Example: “He rejected her entire argument because ‘the evidence’ could be interpreted differently. Evidence metaphysics: forgetting that interpretation is part of evidence.”

Reality Metaphysics

A traditional metaphysical position that posits a single, mind‑independent, objective reality. While most scientists work with some version of reality metaphysics, it becomes problematic when it denies that reality can be known from multiple perspectives, or that different frameworks can reveal different aspects of the real. Reality metaphysics can be used to dismiss constructivism or perspectivism as “anti‑realist,” when in fact they can be consistent with realism about the world but not about our descriptions.
Example: “He insisted there was only one true description of the physical world. Reality metaphysics: faith in a single, final theory.”

Proof Metaphysics

A philosophical stance that elevates proof to an absolute standard, assuming that only propositions that can be formally proven (mathematically, logically, or empirically) are legitimate. Proof metaphysics dismisses probabilistic knowledge, analogical reasoning, and practical certainty as insufficient. It is the philosophical engine behind the “prove it” reflex in online debates, where opponents demand impossible levels of demonstration. Proof metaphysics confuses the map of proof with the territory of reality.
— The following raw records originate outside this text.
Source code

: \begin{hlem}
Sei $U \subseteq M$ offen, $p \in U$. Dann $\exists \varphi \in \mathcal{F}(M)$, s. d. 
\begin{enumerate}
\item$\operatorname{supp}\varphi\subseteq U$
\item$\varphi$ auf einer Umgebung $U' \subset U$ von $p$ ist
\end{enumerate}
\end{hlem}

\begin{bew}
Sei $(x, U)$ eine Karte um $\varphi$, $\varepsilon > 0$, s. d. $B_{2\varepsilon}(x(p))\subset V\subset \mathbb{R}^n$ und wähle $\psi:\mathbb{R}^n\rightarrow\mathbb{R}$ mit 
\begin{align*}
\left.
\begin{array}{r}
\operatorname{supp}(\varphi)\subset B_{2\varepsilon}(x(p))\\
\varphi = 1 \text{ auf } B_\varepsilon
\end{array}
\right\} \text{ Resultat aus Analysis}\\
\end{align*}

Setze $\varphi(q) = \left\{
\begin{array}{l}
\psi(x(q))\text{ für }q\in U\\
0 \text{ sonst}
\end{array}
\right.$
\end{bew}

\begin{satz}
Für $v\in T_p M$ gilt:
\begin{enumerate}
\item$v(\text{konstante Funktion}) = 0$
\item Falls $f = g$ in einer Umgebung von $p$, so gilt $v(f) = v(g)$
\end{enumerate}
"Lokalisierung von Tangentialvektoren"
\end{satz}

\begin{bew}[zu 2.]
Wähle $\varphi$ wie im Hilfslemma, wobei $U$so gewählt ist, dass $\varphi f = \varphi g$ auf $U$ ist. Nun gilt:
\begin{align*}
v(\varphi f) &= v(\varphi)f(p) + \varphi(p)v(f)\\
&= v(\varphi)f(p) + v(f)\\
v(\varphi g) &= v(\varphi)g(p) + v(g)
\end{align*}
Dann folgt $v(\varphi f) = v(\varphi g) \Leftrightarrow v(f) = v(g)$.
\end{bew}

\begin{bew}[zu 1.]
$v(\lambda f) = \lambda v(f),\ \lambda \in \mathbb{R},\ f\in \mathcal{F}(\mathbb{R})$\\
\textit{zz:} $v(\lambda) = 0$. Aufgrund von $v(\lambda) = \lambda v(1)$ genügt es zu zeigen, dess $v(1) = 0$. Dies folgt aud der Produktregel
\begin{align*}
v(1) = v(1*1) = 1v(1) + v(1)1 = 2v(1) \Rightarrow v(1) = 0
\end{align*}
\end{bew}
Example: “He demanded proof that her traumatic experience was ‘real.’ Proof metaphysics: demanding demonstration where only testimony can exist.”

Statistical Metaphysics

A philosophical position that treats statistical entities (averages, probabilities, distributions, correlations) as fundamental features of reality, rather than as humanmade summaries. Statistical metaphysics assumes that what is real is what can be measured and aggregated, and that individual cases are merely noise around the true statistical signal. It leads to treating people as data points, social outcomes as “variance explained,” and ethics as risk calculation. Statistical metaphysics is the unexamined ontology behind many data‑driven practices.
Example: “The policy was based on average outcomes, ignoring that no real individual fit the average. Statistical metaphysics: mistaking the map for the territory.”

Data Metaphysics

A philosophical stance that treats data as direct windows into reality, rather than as constructed representations. Data metaphysics assumes that more data leads to more truth, that data can speak for themselves, and that algorithms can mine objective patterns. It ignores the layers of interpretation, cleaning, and selection that turn raw observations into “data.” Data metaphysics is the hidden philosophy of big data and AI, often denied but operationally powerful.

Example: “He believed that his social media dataset ‘captured human behaviour’ without realising it was already filtered by platform design and user self‑presentation. Data metaphysics: data as transparent mirror.”